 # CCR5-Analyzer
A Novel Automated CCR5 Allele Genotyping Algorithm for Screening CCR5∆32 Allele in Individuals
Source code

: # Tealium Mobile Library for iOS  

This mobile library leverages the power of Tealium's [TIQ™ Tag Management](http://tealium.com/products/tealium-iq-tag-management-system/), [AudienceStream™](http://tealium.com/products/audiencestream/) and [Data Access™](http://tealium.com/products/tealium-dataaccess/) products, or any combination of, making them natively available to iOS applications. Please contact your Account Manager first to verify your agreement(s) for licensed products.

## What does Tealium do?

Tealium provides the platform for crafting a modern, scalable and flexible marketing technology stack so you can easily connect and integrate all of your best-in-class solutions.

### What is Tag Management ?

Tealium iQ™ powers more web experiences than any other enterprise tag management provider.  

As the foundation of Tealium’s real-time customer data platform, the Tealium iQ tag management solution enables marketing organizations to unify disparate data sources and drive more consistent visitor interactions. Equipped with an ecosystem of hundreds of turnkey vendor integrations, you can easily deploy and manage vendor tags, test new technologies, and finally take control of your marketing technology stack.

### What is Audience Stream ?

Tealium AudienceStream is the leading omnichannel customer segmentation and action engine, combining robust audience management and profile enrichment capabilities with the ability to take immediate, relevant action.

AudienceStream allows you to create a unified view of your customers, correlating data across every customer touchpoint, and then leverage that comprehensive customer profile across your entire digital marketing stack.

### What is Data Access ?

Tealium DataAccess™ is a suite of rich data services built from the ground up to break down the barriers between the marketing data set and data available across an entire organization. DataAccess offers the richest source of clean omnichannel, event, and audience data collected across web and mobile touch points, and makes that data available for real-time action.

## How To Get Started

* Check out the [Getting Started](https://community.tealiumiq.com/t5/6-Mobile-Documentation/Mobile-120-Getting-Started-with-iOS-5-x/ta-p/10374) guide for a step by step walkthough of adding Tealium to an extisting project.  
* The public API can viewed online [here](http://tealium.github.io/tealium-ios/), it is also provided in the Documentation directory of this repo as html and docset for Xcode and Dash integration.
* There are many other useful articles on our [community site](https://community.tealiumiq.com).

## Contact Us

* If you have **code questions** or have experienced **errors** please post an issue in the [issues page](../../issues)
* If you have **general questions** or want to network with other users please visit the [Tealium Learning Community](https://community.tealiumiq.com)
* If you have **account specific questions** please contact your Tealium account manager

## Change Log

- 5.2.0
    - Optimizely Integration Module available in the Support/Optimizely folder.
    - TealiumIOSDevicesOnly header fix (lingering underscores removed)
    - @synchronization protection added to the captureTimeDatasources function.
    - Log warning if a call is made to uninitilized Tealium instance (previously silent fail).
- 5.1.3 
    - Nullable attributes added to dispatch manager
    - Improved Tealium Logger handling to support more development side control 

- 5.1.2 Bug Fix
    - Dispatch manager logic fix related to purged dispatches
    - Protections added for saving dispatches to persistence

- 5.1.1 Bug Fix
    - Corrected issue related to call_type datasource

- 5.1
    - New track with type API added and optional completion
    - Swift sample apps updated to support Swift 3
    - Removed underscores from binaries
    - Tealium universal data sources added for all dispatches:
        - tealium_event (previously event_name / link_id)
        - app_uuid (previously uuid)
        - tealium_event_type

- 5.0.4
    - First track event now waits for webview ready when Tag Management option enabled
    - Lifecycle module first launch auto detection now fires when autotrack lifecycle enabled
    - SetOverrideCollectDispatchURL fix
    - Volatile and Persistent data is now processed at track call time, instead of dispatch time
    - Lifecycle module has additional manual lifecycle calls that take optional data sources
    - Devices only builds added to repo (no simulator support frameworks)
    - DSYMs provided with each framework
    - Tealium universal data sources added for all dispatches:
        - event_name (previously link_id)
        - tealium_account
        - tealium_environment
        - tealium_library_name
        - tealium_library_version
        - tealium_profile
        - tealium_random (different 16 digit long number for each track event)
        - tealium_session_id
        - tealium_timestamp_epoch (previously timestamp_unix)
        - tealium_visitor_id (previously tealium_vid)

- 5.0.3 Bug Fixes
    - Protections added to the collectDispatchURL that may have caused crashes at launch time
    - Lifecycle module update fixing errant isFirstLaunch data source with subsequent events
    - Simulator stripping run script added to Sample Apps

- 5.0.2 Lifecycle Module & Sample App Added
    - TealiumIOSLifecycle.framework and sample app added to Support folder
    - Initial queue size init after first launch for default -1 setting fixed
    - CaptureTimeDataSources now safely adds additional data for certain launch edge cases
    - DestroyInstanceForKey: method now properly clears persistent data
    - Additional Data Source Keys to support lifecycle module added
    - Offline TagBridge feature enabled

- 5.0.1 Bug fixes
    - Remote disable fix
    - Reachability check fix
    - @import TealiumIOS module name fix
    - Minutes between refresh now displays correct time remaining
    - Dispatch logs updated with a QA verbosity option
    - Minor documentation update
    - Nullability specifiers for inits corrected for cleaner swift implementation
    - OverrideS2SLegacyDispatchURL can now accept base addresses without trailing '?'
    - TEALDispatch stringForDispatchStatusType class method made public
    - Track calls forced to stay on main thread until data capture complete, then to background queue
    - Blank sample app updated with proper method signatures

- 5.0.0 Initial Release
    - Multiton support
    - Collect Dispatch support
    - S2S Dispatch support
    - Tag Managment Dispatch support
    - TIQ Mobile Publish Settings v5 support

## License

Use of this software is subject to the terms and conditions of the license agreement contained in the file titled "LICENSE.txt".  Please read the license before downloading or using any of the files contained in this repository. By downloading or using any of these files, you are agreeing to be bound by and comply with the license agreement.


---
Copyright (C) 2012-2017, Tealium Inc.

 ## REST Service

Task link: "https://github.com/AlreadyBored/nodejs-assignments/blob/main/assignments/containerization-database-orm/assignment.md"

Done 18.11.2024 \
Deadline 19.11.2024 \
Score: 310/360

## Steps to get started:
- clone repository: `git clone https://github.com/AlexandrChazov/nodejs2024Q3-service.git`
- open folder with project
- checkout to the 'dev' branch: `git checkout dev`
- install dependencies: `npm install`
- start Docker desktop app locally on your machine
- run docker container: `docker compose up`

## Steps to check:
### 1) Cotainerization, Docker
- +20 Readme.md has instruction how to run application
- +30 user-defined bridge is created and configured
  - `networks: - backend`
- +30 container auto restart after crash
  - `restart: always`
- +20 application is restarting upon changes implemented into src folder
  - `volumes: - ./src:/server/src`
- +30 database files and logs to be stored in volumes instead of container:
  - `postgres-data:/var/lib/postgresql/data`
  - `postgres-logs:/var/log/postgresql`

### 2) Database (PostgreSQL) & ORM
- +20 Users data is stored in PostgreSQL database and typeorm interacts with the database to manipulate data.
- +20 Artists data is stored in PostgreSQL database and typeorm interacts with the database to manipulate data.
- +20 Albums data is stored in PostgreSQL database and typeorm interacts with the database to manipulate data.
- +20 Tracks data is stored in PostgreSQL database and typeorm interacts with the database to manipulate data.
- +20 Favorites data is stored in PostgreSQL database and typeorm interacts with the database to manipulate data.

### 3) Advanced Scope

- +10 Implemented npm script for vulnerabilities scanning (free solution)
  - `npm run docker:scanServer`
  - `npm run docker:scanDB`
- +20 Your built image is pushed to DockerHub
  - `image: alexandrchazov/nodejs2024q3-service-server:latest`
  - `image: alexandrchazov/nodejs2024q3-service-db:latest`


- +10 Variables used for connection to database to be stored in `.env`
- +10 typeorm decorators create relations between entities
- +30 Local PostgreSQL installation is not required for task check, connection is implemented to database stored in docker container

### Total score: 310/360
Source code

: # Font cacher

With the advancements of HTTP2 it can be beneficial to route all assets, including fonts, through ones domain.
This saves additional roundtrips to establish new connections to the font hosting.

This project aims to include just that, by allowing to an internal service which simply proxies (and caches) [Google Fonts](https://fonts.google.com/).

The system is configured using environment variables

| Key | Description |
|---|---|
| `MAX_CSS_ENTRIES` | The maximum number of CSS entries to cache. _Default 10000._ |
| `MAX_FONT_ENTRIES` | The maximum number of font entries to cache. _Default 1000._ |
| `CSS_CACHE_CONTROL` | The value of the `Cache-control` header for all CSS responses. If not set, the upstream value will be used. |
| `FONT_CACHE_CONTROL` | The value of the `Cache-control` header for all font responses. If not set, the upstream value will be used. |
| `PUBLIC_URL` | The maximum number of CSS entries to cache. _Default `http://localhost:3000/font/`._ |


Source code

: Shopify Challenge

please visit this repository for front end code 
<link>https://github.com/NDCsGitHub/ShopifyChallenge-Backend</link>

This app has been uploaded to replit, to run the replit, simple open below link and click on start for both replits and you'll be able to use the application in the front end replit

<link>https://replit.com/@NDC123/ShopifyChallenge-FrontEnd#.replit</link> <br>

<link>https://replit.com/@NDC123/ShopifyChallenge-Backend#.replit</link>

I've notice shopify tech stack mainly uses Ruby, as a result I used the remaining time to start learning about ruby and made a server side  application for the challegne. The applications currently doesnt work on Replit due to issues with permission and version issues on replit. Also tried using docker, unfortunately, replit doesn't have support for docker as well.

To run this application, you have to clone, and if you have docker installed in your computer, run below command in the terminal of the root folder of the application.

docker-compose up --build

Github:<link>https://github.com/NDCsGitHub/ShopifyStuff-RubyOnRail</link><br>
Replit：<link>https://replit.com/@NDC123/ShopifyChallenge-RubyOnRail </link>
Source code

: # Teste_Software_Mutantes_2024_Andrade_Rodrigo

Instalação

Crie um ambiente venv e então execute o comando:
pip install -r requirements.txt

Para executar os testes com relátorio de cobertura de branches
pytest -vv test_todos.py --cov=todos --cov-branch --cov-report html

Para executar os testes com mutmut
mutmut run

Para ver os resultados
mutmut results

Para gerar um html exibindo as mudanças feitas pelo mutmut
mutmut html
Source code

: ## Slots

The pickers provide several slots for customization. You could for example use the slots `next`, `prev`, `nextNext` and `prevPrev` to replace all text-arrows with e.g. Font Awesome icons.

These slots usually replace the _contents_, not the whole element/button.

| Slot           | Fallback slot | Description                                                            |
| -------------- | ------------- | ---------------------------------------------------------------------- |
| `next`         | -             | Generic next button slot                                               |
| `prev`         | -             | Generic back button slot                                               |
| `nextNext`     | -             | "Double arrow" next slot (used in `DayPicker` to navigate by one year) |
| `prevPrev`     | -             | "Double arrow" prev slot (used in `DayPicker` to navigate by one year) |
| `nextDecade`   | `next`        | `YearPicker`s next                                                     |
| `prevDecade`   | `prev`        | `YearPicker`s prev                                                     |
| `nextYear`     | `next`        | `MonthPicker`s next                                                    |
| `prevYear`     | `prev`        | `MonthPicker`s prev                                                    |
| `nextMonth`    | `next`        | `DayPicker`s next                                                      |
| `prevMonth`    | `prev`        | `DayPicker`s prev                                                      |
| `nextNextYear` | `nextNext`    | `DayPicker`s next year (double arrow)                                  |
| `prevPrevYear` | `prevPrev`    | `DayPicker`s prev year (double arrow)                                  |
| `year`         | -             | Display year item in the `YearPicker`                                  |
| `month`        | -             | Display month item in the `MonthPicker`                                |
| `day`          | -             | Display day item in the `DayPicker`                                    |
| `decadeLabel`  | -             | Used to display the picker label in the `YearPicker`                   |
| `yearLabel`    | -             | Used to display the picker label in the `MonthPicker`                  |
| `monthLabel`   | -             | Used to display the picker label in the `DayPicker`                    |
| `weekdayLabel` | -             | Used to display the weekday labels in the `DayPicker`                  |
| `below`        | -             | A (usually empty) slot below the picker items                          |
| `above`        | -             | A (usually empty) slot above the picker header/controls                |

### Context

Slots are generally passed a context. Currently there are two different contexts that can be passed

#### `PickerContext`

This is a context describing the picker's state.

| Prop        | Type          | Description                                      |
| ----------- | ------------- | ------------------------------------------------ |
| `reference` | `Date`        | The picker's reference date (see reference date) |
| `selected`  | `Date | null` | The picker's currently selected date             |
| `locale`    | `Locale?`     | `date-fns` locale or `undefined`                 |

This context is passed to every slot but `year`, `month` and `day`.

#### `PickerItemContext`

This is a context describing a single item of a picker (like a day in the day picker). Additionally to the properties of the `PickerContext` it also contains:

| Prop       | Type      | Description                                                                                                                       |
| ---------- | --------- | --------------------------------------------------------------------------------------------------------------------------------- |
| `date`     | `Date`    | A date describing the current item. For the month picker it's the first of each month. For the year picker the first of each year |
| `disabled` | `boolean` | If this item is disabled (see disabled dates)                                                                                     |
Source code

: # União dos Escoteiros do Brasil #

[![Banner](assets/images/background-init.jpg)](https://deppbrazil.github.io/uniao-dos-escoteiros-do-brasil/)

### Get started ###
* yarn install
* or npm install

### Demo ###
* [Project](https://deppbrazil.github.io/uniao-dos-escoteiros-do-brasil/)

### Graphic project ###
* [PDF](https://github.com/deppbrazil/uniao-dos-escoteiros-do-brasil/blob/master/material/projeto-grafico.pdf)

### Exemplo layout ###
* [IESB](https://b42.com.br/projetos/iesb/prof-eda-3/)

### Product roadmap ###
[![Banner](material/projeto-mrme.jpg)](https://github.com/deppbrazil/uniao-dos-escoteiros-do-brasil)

Description of the task: Please reproduce the lines from the line with "- 5.1.1 Bug Fix" to the line with "- 5.0.3 Bug Fixes", both ends included, exactly as they appear above.

Result of this task:
- 5.1.1 Bug Fix
    - Corrected issue related to call_type datasource

- 5.1
    - New track with type API added and optional completion
    - Swift sample apps updated to support Swift 3
    - Removed underscores from binaries
    - Tealium universal data sources added for all dispatches:
        - tealium_event (previously event_name / link_id)
        - app_uuid (previously uuid)
        - tealium_event_type

- 5.0.4
    - First track event now waits for webview ready when Tag Management option enabled
    - Lifecycle module first launch auto detection now fires when autotrack lifecycle enabled
    - SetOverrideCollectDispatchURL fix
    - Volatile and Persistent data is now processed at track call time, instead of dispatch time
    - Lifecycle module has additional manual lifecycle calls that take optional data sources
    - Devices only builds added to repo (no simulator support frameworks)
    - DSYMs provided with each framework
    - Tealium universal data sources added for all dispatches:
        - event_name (previously link_id)
        - tealium_account
        - tealium_environment
        - tealium_library_name
        - tealium_library_version
        - tealium_profile
        - tealium_random (different 16 digit long number for each track event)
        - tealium_session_id
        - tealium_timestamp_epoch (previously timestamp_unix)
        - tealium_visitor_id (previously tealium_vid)

- 5.0.3 Bug Fixes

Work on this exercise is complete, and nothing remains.